Content starts
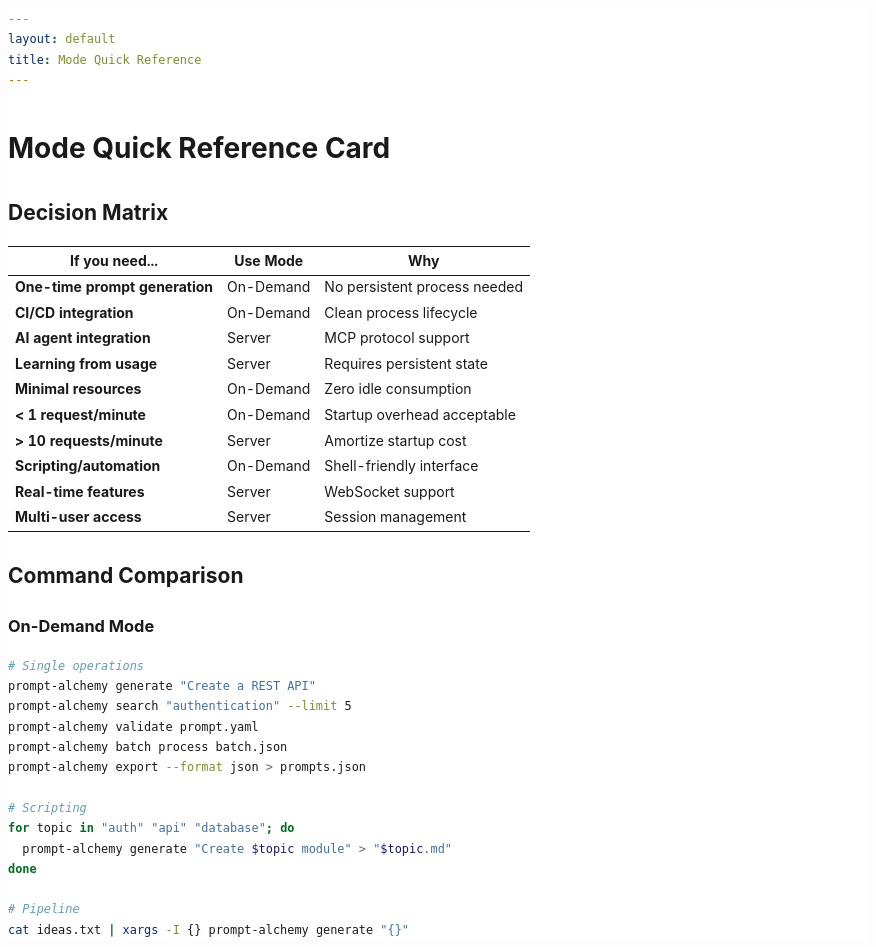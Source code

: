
 ```yaml
---
layout: default
title: Mode Quick Reference
---
```


# Mode Quick Reference Card

## Decision Matrix

| If you need... | Use Mode | Why |
|----------------|----------|-----|
| **One-time prompt generation** | On-Demand | No persistent process needed |
| **CI/CD integration** | On-Demand | Clean process lifecycle |
| **AI agent integration** | Server | MCP protocol support |
| **Learning from usage** | Server | Requires persistent state |
| **Minimal resources** | On-Demand | Zero idle consumption |
| **< 1 request/minute** | On-Demand | Startup overhead acceptable |
| **> 10 requests/minute** | Server | Amortize startup cost |
| **Scripting/automation** | On-Demand | Shell-friendly interface |
| **Real-time features** | Server | WebSocket support |
| **Multi-user access** | Server | Session management |

## Command Comparison

### On-Demand Mode
```bash
# Single operations
prompt-alchemy generate "Create a REST API"
prompt-alchemy search "authentication" --limit 5
prompt-alchemy validate prompt.yaml
prompt-alchemy batch process batch.json
prompt-alchemy export --format json > prompts.json

# Scripting
for topic in "auth" "api" "database"; do
  prompt-alchemy generate "Create $topic module" > "$topic.md"
done

# Pipeline
cat ideas.txt | xargs -I {} prompt-alchemy generate "{}"
```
Content ends
Description of the task:
Repeat all the data as it stands, dropping any images it holds.

Exercise response:
Source code

:
 ```yaml
---
layout: default
title: Mode Quick Reference
---
```


# Mode Quick Reference Card

## Decision Matrix

| If you need... | Use Mode | Why |
|----------------|----------|-----|
| **One-time prompt generation** | On-Demand | No persistent process needed |
| **CI/CD integration** | On-Demand | Clean process lifecycle |
| **AI agent integration** | Server | MCP protocol support |
| **Learning from usage** | Server | Requires persistent state |
| **Minimal resources** | On-Demand | Zero idle consumption |
| **< 1 request/minute** | On-Demand | Startup overhead acceptable |
| **> 10 requests/minute** | Server | Amortize startup cost |
| **Scripting/automation** | On-Demand | Shell-friendly interface |
| **Real-time features** | Server | WebSocket support |
| **Multi-user access** | Server | Session management |

## Command Comparison

### On-Demand Mode
```bash
# Single operations
prompt-alchemy generate "Create a REST API"
prompt-alchemy search "authentication" --limit 5
prompt-alchemy validate prompt.yaml
prompt-alchemy batch process batch.json
prompt-alchemy export --format json > prompts.json

# Scripting
for topic in "auth" "api" "database"; do
  prompt-alchemy generate "Create $topic module" > "$topic.md"
done

# Pipeline
cat ideas.txt | xargs -I {} prompt-alchemy generate "{}"
```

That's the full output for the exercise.